Rusya ile ABD-NATO öncülüğündeki Batı ittifakının Ukrayna üzerindeki kanlı bilek güreşi tüm hızıyla sürüyor. Ankara, Batı ittifakına yakın durmakla birlikte, şimdilik Rusya-Ukrayna arasında tarafsız kalmaya çalışıyor.
ABD-Rusya arasında, öncelikle yine Ukrayna bağlantılı bir başka bilek güreşi daha var. Ortodokslar üzerinden yürütülen bu mücadele ise Türkiye’ye en az savaş kadar ilgilendiriyor. Çünkü merkezinde; Lozan’a göre bir Türk kurumu, yöneticileri de Türk vatandaşı olan ve İstanbul’da kalmasına siyasetle ilgilenmemesi şartıyla izin verilen Fener Rum Patrikhanesi var.
Niçin Ankara Değil de İstanbul
Ukrayna savaşıyla birlikte bu cephede yaşanan son hareketlenmeleri aktarmadan önce bir başka ayrıntıya dikkat çekelim.
Bilindiği gibi, Erdoğan krizin başlangıcından itibaren Rusya ile Ukrayna arasında arabuluculuk yapmaya hazır olduğunu söyledi. Rusya oralı olmazken, Şubat ortasında ilk olarak Ukrayna’nın Ankara Büyükelçisi Vasyl Bodnar, “Şu an barışı sağlayabilecek yegâne ülke Türkiye… Her iki ülkeyle teması güçlü.” açıklamasını yaptıktan sonra, “İstanbul’da toplanacak bir zirveye ön yargısız evet dediklerini” bildirdi.
Bodnar’dan 10 gün sonra da Ukrayna Devlet Başkanı Zelenskiy, müzakereler için ülkesine saldırıların yapıldığı Belarus yerine 5 yeri önerdi. Bunlardan dördü; Polonya, Azerbaycan, Slovakya ve Macaristan’ın başkentleriydi. Bir de İstanbul vardı.
Ukrayna’nın Ankara Büyükelçisi Bodnar, 1 Mart’ta bir kez daha Rusya ile müzakerelerin sınıra yakın ortam yerine İstanbul’da yapılmasını tercih edeceklerini kaydetti.
Ancak kimse de merak edip, “Niye Ankara değil de İstanbul?” diye sormadı.

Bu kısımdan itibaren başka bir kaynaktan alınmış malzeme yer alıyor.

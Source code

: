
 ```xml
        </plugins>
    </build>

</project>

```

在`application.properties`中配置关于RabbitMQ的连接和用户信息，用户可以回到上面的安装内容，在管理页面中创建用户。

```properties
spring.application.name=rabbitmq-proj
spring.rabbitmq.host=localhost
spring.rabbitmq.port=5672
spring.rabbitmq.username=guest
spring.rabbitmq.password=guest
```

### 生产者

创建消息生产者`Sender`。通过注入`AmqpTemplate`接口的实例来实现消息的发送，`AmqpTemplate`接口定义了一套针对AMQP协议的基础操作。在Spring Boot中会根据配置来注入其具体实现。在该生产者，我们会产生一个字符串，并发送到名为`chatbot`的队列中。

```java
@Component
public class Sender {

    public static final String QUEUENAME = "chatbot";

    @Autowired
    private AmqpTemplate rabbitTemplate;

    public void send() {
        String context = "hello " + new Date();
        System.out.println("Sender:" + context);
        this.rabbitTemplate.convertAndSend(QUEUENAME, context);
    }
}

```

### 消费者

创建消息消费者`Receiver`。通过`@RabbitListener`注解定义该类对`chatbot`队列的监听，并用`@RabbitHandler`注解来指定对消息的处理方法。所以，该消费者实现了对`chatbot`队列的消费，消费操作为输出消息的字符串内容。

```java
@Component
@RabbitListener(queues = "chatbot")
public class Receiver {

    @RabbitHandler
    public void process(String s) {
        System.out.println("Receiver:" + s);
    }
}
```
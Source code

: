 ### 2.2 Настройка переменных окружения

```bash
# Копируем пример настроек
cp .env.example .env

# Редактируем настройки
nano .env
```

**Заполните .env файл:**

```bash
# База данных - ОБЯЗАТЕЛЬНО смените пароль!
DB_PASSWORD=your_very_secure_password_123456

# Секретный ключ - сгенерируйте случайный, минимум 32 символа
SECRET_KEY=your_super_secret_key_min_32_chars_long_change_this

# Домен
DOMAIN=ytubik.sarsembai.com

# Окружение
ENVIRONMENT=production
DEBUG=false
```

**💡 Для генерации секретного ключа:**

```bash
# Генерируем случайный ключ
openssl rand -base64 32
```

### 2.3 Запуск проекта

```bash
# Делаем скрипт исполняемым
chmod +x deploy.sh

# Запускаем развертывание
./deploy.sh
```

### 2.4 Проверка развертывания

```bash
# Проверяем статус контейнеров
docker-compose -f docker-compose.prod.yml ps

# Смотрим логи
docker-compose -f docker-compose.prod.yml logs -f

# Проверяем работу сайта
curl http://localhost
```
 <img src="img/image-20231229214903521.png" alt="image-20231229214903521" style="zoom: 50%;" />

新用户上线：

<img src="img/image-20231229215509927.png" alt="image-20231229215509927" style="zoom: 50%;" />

Sormadığı gibi; örneğin MHP Lideri Devlet Bahçeli önceki günkü grup toplantısında, “Türkiye’nin hakemliğinde, İstanbul merkezli bir müzakere ikliminin vasat bulmasının barışçıl çabaları destekleyeceğini” söyledi.
Dün de eski Başbakan, Gelecek Partisi Genel Başkanı Ahmet Davutoğlu şöyle konuştu:
“Putin neden arabulucuk toplantısını İstanbul’da değil, Belarus’ta yapmayı tercih etti? Eğer Putin’e bu kadar yakın idiyseniz, İstanbul’u tercih ederdi. Ama şundan eminim, Türkiye NATO’da etkin olsaydı İstanbul’u tercih edebilirdi.”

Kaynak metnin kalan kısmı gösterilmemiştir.